Scope of Arbitrator’s Power: Arbitrator Did Not Exceed Scope of His Power When He Denied A Motion For An Uncontested Arbitration

Result Is Dictated By Stipulation to Arbitrate, Weak Record, and Failure To Object Earlier

A variation on roulette, in which one picks a number, and the house spins a wheel. Las Vega, Nevada

Wheel of Fortune.  Carol M. Highsmith, photographer.  Between 1980 – 2006.  Library of Congress.

     Plaintiff Jin Gang Zhao was on a bus headed to a casino, when a bus accident occurred, he fell to the floor, and injured his back.  In the ensuing arbitration, Mr. Zhao was awarded $15,000 in damages against a dissolved bus company located in China, and defendant was awarded $26,268.03 in costs.  The Arbitrator apparently rejected the plaintiff’s objection that injury in the bus accident drove plaintiff to drink “Red Sorghum,” a strong Chinese liquor, causing him to suffer liver damage.  Plaintiff appealed confirmation of the arbitration award on the grounds that the stipulation to arbitrate was invalid, and the Arbitrator exceeded the scope of his power by denying plaintiff’s motion for an uncontested arbitration.  Zhao v. Ming Du International Trade, Inc., Case No. B236813 (2nd Dist. Div. 5 January 7, 2013) (Turner, P.J., author) (unpublished).

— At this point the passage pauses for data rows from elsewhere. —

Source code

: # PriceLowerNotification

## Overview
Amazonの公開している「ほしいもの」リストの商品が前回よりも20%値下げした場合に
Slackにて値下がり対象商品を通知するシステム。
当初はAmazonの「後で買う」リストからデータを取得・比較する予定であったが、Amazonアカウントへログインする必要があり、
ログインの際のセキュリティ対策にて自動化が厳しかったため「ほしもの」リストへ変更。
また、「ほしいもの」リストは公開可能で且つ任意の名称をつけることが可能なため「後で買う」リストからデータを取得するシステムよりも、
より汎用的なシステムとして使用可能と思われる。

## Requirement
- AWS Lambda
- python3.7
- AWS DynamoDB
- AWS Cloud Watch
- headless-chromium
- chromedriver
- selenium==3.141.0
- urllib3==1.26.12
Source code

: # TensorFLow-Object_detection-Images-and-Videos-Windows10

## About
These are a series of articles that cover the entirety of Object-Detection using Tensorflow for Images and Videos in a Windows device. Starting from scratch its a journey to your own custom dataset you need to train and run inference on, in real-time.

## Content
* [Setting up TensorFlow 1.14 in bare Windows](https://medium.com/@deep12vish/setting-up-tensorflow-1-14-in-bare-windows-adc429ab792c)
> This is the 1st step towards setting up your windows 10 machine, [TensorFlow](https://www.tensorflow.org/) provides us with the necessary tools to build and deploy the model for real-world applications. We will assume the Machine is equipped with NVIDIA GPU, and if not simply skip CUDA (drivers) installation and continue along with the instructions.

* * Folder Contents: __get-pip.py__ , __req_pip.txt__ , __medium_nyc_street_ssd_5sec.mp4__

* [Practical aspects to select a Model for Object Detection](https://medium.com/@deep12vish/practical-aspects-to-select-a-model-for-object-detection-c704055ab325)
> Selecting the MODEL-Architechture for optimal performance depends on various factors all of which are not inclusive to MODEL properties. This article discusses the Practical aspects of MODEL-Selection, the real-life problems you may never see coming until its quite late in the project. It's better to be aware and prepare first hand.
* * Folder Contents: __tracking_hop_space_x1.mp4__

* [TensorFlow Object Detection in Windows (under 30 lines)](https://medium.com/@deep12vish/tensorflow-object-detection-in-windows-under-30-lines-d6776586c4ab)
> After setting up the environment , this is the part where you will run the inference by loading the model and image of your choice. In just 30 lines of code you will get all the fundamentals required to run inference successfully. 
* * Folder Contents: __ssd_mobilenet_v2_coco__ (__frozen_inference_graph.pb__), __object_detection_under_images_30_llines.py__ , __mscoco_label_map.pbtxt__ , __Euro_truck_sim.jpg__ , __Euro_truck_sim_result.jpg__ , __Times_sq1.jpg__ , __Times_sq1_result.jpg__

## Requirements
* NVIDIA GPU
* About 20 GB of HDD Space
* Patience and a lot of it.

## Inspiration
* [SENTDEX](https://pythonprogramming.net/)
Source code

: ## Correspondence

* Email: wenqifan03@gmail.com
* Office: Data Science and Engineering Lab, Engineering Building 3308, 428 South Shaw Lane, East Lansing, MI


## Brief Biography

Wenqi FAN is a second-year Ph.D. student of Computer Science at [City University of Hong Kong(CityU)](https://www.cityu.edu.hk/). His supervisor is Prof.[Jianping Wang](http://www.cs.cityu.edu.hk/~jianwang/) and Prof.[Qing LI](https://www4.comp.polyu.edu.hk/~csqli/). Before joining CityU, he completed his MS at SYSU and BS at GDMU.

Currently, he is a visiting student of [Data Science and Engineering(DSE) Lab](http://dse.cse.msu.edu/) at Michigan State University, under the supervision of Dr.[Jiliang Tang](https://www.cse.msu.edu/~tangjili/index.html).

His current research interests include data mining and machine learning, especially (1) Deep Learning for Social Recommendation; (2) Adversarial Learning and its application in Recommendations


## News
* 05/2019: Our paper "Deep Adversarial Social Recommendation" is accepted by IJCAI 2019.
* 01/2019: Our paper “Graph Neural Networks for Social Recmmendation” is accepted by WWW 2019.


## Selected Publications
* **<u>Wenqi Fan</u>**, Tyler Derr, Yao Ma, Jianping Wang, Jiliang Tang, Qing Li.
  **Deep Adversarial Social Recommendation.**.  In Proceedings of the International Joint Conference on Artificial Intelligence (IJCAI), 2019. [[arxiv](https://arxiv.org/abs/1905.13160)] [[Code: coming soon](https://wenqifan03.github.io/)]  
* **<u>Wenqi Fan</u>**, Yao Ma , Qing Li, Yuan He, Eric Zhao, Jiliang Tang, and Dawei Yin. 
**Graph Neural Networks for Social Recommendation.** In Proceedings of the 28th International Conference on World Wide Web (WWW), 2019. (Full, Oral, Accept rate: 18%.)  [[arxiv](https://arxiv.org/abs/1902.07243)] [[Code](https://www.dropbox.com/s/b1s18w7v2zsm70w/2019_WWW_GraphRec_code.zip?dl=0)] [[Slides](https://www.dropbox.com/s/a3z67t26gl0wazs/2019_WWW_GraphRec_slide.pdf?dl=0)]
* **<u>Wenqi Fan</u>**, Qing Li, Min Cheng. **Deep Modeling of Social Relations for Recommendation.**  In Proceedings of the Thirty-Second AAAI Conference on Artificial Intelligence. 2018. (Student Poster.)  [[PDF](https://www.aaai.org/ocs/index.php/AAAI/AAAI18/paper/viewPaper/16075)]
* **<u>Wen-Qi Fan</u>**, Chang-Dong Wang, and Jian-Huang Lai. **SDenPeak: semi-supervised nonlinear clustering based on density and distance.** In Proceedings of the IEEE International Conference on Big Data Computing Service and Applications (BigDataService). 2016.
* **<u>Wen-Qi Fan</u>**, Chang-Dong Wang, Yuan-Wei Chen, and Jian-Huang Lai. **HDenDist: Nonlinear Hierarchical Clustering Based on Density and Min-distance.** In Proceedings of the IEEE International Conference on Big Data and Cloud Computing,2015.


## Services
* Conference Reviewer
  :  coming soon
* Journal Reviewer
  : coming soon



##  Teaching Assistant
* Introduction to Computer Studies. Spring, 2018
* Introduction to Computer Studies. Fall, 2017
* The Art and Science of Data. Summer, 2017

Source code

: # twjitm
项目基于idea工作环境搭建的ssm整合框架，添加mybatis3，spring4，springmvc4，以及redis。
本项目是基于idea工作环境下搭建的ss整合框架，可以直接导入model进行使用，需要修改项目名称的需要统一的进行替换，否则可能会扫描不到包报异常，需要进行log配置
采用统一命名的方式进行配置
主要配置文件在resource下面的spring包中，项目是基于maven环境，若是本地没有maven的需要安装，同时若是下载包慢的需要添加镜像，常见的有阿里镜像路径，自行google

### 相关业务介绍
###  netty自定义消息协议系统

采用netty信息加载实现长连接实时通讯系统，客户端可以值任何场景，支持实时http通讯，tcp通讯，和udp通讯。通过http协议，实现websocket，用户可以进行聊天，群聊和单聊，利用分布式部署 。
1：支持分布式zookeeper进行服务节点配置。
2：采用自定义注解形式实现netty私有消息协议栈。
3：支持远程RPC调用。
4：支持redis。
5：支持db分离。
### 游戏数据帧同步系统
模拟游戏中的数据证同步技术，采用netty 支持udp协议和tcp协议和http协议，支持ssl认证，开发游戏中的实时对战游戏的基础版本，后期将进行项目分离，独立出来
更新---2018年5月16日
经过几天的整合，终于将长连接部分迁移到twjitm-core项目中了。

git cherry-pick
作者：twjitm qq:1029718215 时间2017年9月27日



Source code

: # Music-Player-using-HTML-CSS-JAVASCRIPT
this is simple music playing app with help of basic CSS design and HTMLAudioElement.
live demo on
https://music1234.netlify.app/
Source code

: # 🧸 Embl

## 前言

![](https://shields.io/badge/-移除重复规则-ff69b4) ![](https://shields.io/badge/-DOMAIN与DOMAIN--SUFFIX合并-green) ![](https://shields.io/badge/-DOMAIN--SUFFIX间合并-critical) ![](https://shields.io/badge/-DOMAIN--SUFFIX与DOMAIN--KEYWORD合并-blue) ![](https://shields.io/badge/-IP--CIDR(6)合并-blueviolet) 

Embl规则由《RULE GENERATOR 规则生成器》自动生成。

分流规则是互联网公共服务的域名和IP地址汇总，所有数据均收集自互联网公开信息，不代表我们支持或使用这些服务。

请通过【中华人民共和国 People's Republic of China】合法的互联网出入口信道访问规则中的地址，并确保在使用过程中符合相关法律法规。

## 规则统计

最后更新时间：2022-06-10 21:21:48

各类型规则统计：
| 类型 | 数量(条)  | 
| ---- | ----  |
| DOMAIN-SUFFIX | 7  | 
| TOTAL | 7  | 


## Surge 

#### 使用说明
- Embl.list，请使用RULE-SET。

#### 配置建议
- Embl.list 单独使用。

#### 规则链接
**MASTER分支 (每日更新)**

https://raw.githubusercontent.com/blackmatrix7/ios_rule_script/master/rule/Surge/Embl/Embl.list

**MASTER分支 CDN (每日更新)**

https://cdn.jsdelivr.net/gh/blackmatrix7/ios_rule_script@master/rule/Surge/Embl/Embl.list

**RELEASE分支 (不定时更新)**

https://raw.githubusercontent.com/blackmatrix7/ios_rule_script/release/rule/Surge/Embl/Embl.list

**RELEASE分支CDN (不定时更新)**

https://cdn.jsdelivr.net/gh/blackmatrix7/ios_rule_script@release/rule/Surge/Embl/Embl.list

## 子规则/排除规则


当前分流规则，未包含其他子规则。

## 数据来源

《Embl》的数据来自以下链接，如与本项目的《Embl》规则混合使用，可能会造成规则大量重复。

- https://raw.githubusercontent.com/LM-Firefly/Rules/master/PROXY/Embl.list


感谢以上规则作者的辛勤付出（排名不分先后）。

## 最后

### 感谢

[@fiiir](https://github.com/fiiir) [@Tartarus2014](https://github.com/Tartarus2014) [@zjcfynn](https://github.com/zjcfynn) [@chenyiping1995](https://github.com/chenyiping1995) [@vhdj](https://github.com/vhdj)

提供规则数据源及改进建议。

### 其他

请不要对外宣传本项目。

     The wrinkle here is that the defendant was dissolved and absent from the US, did not sign the stipulation to arbitrate, and did not show up at the hearing.  Because the defendant did not sign the stipulation, plaintiff argued it was invalid.  And because defendant did not show up at the hearing, despite a notice to attend, plaintiff argued that the arbitration should have been tried as an uncontested matter.

     But the Court of Appeal did not agree with plaintiff.  The defendant didn’t sign the stipulation, but its carrier did, and no evidence was offered that plaintiff objected, or that the carrier lacked agency authority.  True, defendant failed to appear for the hearing, but the Court of Appeal explained, “it is clear that the very intention of the stipulation was to have the matter proceed to a contested binding arbitration, otherwise the stipulation itself makes no sense.”  The stipulation provided that the Arbitrator “[i]n his sole discretion” would control proceedings and regulate the order of proof, and determine all questions submitted to the Arbitrator.  Result:  “The arbitrator acted well within the scope of his powers.” 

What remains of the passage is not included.